● REQUIRED WORK
Among the entries, which lines carry the string "contains"? Copy each of them.

::: PROVIDED MATERIAL :::

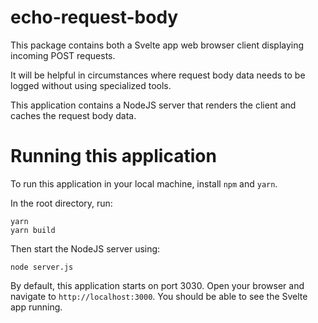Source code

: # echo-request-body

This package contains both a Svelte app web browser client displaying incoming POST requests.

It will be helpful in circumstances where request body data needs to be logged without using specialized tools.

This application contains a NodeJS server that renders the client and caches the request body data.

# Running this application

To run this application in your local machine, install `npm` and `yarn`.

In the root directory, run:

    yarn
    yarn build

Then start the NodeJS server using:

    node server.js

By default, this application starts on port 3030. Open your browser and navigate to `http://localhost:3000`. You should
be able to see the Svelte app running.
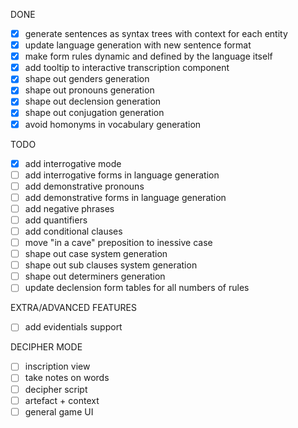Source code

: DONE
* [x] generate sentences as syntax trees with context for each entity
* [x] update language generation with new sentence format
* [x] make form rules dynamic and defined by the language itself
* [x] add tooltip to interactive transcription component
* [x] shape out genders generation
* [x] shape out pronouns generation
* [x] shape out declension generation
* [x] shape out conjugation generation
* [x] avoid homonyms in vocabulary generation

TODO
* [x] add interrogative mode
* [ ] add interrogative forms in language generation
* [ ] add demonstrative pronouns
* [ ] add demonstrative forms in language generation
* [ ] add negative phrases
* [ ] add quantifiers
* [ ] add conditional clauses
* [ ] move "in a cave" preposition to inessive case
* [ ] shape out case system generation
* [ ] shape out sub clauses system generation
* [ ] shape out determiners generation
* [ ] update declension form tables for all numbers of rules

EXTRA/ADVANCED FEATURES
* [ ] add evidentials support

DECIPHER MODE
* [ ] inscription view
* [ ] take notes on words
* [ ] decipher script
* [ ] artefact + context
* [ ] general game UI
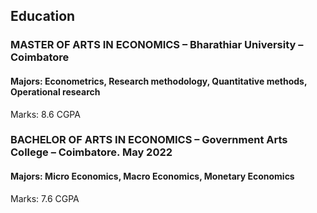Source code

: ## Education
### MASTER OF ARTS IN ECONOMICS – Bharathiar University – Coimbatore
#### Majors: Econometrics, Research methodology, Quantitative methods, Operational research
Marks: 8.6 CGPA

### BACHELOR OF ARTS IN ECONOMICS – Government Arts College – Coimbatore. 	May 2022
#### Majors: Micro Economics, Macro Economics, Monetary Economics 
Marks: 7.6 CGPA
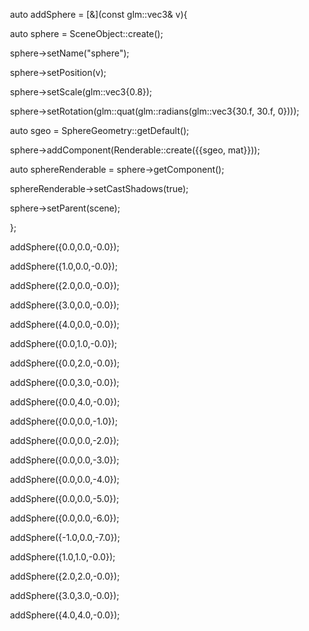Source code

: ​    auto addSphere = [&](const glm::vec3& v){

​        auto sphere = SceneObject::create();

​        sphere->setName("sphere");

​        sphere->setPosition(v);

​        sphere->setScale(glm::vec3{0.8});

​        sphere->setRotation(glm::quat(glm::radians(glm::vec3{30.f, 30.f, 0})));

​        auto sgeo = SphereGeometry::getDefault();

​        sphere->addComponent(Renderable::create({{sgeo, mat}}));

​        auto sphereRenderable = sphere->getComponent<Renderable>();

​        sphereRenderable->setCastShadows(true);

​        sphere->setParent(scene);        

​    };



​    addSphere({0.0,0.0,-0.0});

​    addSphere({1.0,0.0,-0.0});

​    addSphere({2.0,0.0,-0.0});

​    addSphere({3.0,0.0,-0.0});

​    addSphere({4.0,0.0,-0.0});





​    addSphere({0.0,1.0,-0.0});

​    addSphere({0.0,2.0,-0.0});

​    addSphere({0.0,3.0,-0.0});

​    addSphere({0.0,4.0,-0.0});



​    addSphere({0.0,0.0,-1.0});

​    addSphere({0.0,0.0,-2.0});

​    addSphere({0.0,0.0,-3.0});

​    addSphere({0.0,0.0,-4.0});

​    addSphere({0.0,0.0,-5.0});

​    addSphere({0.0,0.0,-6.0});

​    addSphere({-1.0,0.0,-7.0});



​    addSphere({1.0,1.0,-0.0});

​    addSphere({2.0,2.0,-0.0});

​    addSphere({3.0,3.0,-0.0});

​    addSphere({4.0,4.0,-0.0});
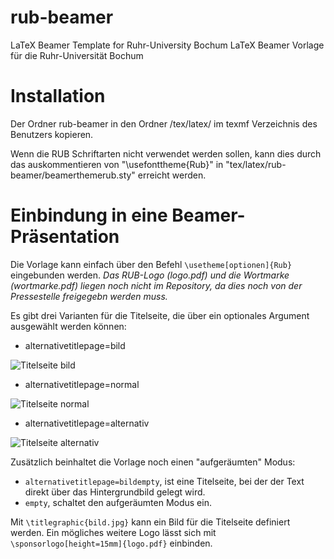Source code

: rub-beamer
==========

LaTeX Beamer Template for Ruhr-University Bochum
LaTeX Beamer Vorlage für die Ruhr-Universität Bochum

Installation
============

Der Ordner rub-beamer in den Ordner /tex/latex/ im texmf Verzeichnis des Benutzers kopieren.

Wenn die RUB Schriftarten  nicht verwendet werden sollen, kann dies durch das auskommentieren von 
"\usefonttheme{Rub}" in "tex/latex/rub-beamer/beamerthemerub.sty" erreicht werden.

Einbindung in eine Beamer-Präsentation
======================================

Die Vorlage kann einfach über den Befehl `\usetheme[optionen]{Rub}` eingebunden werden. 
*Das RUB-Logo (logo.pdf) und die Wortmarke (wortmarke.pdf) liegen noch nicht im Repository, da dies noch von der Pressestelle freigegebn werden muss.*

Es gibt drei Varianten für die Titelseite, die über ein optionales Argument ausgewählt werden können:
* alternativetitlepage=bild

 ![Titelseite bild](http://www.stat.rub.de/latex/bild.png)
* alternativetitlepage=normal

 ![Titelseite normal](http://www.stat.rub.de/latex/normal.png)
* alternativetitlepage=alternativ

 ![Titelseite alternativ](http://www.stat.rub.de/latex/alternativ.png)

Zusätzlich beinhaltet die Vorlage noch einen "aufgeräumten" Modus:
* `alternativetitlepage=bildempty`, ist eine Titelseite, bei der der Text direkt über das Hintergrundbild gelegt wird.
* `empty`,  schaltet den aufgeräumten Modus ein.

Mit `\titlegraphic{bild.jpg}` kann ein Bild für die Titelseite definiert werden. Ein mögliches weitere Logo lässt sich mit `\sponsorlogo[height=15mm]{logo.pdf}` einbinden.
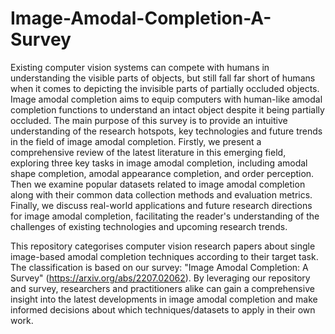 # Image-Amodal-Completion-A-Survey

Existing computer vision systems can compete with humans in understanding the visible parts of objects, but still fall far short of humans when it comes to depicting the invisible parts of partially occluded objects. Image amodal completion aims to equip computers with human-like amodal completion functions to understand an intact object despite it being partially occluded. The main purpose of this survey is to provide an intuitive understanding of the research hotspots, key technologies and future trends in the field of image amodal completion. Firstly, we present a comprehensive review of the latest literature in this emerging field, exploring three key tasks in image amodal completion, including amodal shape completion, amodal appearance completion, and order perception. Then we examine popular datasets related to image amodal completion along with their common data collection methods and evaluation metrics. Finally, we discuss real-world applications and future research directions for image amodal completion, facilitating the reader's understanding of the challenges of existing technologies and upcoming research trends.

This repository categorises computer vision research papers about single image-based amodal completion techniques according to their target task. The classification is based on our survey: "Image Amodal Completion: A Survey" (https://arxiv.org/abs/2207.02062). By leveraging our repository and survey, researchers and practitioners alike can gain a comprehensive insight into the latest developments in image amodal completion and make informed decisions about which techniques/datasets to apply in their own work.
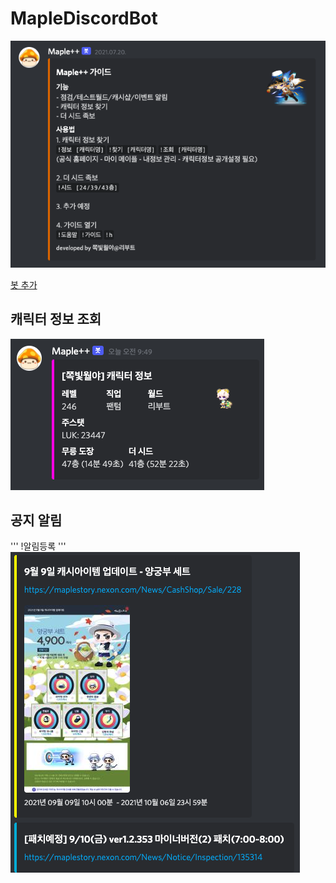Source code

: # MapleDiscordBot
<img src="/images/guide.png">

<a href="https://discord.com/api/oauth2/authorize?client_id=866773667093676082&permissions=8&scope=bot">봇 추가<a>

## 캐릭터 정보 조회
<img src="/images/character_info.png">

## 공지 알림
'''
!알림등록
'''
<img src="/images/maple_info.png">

:::

● COMPLETED TASK
This package contains both a Svelte app web browser client displaying incoming POST requests.
This application contains a NodeJS server that renders the client and caches the request body data.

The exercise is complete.